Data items
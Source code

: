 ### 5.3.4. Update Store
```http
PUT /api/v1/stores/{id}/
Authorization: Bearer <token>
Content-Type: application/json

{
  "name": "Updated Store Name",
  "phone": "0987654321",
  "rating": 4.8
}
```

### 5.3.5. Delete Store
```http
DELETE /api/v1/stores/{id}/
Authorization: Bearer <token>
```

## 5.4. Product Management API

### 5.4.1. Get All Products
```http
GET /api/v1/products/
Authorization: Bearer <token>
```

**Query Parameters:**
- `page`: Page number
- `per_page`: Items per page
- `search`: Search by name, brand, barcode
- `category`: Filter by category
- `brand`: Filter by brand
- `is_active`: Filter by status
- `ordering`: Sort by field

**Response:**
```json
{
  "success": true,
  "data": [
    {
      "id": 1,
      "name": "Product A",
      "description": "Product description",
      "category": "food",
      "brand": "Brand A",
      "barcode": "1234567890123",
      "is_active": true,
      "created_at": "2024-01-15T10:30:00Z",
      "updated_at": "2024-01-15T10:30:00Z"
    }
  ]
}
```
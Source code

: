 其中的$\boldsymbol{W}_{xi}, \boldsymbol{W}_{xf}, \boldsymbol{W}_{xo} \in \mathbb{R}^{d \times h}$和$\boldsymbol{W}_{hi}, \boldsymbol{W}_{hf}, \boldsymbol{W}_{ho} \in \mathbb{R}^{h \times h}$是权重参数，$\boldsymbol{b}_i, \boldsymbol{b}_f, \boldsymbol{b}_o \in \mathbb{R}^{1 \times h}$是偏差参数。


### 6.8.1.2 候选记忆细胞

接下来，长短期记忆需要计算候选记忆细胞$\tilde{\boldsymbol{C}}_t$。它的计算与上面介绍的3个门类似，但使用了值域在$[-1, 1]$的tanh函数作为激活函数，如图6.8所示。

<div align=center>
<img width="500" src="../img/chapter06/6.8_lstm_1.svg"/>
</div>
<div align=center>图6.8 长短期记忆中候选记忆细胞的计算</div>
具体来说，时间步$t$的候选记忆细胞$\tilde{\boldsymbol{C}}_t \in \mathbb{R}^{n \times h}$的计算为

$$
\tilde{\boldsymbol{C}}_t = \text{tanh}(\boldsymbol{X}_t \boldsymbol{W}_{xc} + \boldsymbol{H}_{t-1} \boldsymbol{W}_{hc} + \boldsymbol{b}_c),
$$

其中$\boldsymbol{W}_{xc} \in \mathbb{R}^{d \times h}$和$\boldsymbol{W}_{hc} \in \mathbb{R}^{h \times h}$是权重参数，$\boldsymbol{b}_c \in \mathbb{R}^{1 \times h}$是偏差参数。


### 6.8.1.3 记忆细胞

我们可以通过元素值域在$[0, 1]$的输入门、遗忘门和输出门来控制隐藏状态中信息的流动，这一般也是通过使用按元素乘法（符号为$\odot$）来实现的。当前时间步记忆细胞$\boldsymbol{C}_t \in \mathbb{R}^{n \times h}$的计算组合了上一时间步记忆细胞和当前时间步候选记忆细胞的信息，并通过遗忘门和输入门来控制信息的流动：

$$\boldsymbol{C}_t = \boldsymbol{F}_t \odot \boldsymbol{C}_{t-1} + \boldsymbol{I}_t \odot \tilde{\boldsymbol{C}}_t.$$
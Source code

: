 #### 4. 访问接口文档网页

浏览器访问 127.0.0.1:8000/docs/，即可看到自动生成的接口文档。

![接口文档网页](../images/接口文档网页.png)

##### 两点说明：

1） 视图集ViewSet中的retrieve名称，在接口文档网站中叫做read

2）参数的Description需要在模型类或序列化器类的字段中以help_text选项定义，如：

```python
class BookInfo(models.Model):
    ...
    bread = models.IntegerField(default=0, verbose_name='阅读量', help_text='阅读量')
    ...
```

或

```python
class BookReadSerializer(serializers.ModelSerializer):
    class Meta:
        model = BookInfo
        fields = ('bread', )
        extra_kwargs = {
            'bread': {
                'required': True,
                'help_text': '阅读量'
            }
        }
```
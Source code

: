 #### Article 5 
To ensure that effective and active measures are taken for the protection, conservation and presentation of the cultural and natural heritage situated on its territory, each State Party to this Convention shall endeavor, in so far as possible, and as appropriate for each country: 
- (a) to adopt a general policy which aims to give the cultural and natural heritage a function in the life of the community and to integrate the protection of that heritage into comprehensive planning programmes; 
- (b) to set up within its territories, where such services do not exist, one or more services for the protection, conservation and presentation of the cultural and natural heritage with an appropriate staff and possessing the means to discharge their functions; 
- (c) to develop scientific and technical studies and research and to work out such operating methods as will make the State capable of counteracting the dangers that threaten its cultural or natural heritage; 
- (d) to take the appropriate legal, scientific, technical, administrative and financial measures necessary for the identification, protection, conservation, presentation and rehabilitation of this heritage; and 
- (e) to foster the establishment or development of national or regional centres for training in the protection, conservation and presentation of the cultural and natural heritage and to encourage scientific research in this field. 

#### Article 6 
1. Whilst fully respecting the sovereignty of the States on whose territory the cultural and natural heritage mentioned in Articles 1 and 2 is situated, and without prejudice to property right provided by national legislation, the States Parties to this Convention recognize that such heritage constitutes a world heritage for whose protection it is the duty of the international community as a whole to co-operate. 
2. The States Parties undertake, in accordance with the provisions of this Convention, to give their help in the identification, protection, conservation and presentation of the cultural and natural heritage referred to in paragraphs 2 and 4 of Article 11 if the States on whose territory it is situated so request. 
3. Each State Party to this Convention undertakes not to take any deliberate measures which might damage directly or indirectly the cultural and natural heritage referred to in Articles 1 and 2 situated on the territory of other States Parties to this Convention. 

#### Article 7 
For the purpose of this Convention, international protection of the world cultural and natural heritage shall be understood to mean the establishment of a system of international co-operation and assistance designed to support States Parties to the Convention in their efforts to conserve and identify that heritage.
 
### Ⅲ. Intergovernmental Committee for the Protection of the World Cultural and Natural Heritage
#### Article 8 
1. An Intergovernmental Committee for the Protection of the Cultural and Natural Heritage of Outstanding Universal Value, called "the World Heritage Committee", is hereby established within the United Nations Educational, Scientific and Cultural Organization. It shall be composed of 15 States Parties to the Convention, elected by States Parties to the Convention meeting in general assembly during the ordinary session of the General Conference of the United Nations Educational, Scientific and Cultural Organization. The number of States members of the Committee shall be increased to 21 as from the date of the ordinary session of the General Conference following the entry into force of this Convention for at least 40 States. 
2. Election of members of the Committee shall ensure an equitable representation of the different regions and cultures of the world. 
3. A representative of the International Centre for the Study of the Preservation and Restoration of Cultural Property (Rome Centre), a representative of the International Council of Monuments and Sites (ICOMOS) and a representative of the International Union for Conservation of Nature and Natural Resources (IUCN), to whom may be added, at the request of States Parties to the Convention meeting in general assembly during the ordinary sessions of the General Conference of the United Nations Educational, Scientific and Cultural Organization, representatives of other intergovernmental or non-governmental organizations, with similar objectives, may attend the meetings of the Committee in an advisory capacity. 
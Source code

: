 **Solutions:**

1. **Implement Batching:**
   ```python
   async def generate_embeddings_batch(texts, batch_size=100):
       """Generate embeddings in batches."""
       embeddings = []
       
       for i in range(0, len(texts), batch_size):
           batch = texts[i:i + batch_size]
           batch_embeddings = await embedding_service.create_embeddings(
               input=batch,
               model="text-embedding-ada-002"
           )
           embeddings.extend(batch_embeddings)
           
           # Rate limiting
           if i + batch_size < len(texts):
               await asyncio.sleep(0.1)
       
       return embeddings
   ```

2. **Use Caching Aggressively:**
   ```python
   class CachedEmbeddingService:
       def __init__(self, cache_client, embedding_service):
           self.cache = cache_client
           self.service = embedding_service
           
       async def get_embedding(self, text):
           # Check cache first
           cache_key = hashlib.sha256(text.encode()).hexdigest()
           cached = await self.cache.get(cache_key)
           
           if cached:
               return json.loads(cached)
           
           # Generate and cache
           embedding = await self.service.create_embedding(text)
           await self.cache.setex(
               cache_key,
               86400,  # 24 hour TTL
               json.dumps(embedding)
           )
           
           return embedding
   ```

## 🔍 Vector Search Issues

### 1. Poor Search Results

WORK INSTRUCTION
All the lines that hold the word "texts" must appear in the answer, copied from the records.

RESPONSE FOR THIS EXERCISE
   async def generate_embeddings_batch(texts, batch_size=100):
       for i in range(0, len(texts), batch_size):
           batch = texts[i:i + batch_size]
           if i + batch_size < len(texts):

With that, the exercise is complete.